Assignment → Please set down exactly the lines of the listing below from the line containing "absence of counterexample" through the line containing "upper estimates of", both lines included, leaving out all other lines.

Working data →
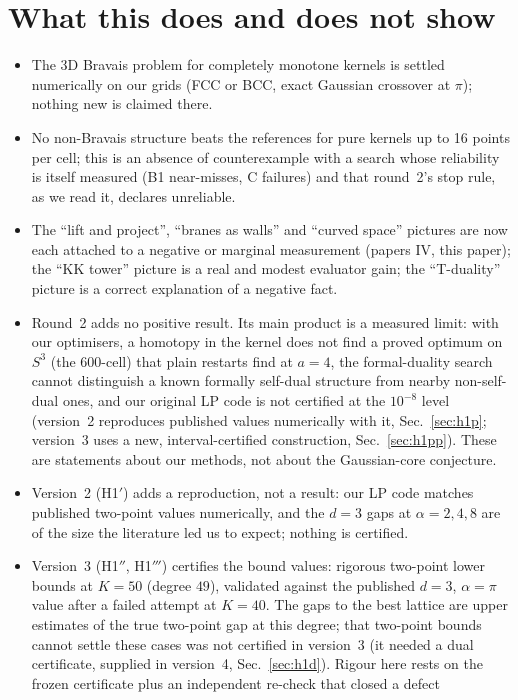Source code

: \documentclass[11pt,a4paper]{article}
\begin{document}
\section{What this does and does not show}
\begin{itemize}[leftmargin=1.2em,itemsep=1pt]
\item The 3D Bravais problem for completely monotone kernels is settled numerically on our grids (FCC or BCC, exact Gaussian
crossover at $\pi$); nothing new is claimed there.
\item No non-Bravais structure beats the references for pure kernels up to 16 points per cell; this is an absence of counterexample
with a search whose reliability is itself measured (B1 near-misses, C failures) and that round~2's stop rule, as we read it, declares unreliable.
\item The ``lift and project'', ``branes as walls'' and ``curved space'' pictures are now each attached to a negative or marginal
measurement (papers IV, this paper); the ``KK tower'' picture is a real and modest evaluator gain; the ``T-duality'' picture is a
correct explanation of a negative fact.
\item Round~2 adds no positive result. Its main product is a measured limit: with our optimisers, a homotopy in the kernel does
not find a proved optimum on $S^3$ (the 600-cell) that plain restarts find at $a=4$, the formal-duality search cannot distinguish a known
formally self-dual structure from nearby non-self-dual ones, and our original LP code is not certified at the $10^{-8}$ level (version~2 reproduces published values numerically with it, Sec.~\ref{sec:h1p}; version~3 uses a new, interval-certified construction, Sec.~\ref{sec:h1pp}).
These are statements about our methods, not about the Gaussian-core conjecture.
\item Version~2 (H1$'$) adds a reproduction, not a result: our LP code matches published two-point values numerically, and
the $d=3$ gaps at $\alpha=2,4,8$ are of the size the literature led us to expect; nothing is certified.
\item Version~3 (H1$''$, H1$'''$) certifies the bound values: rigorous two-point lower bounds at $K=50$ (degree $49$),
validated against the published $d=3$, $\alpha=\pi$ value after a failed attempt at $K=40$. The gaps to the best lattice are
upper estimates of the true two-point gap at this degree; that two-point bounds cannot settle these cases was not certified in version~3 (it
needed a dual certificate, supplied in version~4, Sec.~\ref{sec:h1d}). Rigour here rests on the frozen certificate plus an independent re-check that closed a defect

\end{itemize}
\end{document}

Final answer →
\item No non-Bravais structure beats the references for pure kernels up to 16 points per cell; this is an absence of counterexample
with a search whose reliability is itself measured (B1 near-misses, C failures) and that round~2's stop rule, as we read it, declares unreliable.
\item The ``lift and project'', ``branes as walls'' and ``curved space'' pictures are now each attached to a negative or marginal
measurement (papers IV, this paper); the ``KK tower'' picture is a real and modest evaluator gain; the ``T-duality'' picture is a
correct explanation of a negative fact.
\item Round~2 adds no positive result. Its main product is a measured limit: with our optimisers, a homotopy in the kernel does
not find a proved optimum on $S^3$ (the 600-cell) that plain restarts find at $a=4$, the formal-duality search cannot distinguish a known
formally self-dual structure from nearby non-self-dual ones, and our original LP code is not certified at the $10^{-8}$ level (version~2 reproduces published values numerically with it, Sec.~\ref{sec:h1p}; version~3 uses a new, interval-certified construction, Sec.~\ref{sec:h1pp}).
These are statements about our methods, not about the Gaussian-core conjecture.
\item Version~2 (H1$'$) adds a reproduction, not a result: our LP code matches published two-point values numerically, and
the $d=3$ gaps at $\alpha=2,4,8$ are of the size the literature led us to expect; nothing is certified.
\item Version~3 (H1$''$, H1$'''$) certifies the bound values: rigorous two-point lower bounds at $K=50$ (degree $49$),
validated against the published $d=3$, $\alpha=\pi$ value after a failed attempt at $K=40$. The gaps to the best lattice are
upper estimates of the true two-point gap at this degree; that two-point bounds cannot settle these cases was not certified in version~3 (it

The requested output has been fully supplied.